Submission on Draft Clinical Practice Guidelines PSA Testing and Early Management of Test-Detected Prostate Cancer


This submission is made on behalf of the Australia Advanced Prostate Cancer Support Group.  The members of our Group are men with advanced prostate cancer from all over Australia.  We have monthly meetings via teleconference and conduct an online discussion forum at www.JimJimJimJim.com


At the 2013 Prostate Cancer World Congress a group of leading prostate cancer experts from around the world produced The Melbourne Consensus Statements on Prostate Cancer.


Compared with the simple easy-to-understand guidelines in The Melbourne Consensus Statement, the Draft Clinical Practice Guidelines are complex, at times confusing and difficult for practitioners and patients to interpret.


We agree with the Melbourne Consensus Statement 2 that Prostate cancer diagnosis must be uncoupled from prostate cancer intervention.  The problems and potential harm comes not from PSA testing but from the interventions which occur after PSA testing.


We are concerned that the Draft Guidelines recommend a high volume random prostate biopsy as the first investigation of a raised PSA.  We are concerned that the Expert Advisory Panel (which did not have the benefit of an expert prostate “Radio-Urologist”, or “Uro-Radiologist” amongst its members) has either ignored, or has not paid sufficient regard, to the recent developments in imaging and targeted biopsies.  We support the comments made by Drs Thompson and Parkinson in their submission dated 10 December 2014 on the Draft Guidelines.


We agree with the Melbourne Consensus Statement 2 that PSA testing should not be considered on its own, but rather as part of a multivariable approach to early prostate cancer detection.   PSA testing should be combined digital rectal examination, prostate volume, family history, ethnicity, risk prediction models, and new tools such as the phi test.


The Draft Guideline that a DRE is not recommended as a routine test in the primary care setting is based on very limited evidence.  

It is contrary to findings of the 2013 Report on Prostate Cancer in Australia by the Australian Institute of Health and Welfare:

“Irregularities such as swelling, hardening or lumps on the surface of the prostate may be signs of prostate cancer (American Urological Association 2007; Andrology Australia 2011).
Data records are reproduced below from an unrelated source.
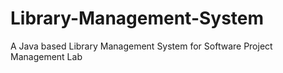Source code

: # Library-Management-System
A Java based Library Management System for Software Project Management Lab
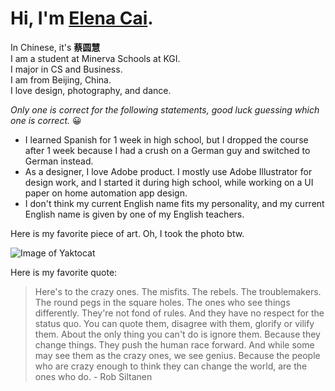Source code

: # Hi, I'm [Elena Cai](http://elenacai.com).
In Chinese, it's **蔡圆慧**\
I am a student at Minerva Schools at KGI. \
I major in CS and Business. \
I am from Beijing, China. \
I love design, photography, and dance.

*Only one is correct for the following statements, good luck guessing which one is correct.*
😀
- I learned Spanish for 1 week in high school, but I dropped the course after 1 week because I had a crush on a German guy and switched to German instead.
- As a designer, I love Adobe product. I mostly use Adobe Illustrator for design work, and I started it during high school, while working on a UI paper on home automation app design.
- I don't think my current English name fits my personality, and my current English name is given by one of my English teachers.

Here is my favorite piece of art. Oh, I took the photo btw.

![Image of Yaktocat](https://images.squarespace-cdn.com/content/v1/5a29de216957dab4049b897d/1540554944911-QOR845FFXTN92XH93BZT/ke17ZwdGBToddI8pDm48kLkXF2pIyv_F2eUT9F60jBl7gQa3H78H3Y0txjaiv_0fDoOvxcdMmMKkDsyUqMSsMWxHk725yiiHCCLfrh8O1z4YTzHvnKhyp6Da-NYroOW3ZGjoBKy3azqku80C789l0iyqMbMesKd95J-X4EagrgU9L3Sa3U8cogeb0tjXbfawd0urKshkc5MgdBeJmALQKw/DSC04348.jpg?format=2500w)

Here is my favorite quote:
> Here's to the crazy ones. The misfits. The rebels. The troublemakers. The round pegs in the square holes. The ones who see things differently. They're not fond of rules. And they have no respect for the status quo. You can quote them, disagree with them, glorify or vilify them. About the only thing you can't do is ignore them. Because they change things. They push the human race forward. And while some may see them as the crazy ones, we see genius. Because the people who are crazy enough to think they can change the world, are the ones who do. - Rob Siltanen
Although not all prostate tumours are palpable (able to be felt), a DRE may detect prostate tumours that do not produce abnormal PSA levels and therefore would not be picked up by a PSA test alone.”  
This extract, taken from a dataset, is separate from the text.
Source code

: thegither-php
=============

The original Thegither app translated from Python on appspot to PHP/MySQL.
We also refer to the following article by Associate Professor Nathan Lawrentschuk and Mr Damien M Bolton in the Medical Journal of Australia:

“The digital rectal examination (DRE) is an integral skill in clinical examination. It can be used to identify abnormalities of the anus and rectum, including rectal tumours, to characterise the prostate and assess gynaecological conditions, and to assess anal tone as part of a neurological or orthopaedic examination.  A third of rectal cancers are palpable on DRE, while an abnormal prostate on DRE may have a positive predictive value for prostate cancer of up to 30%.  Omitting a DRE may delay referral of patients with a potentially resectable carcinoma.  Thus, DRE is an essential skill for all medical students to acquire.” (www.mja.com.au/journal/2004/181/6/experience-and-attitudes-final-year-medical-students-digital-rectal-examination)


There is evidence that PSA testing with or without DRE reduces the risk of prostate cancer metastases at diagnosis compared with no PSA testing (see the 2013 Report on Prostate Cancer in Australia by the Australian Institute of Health and Welfare).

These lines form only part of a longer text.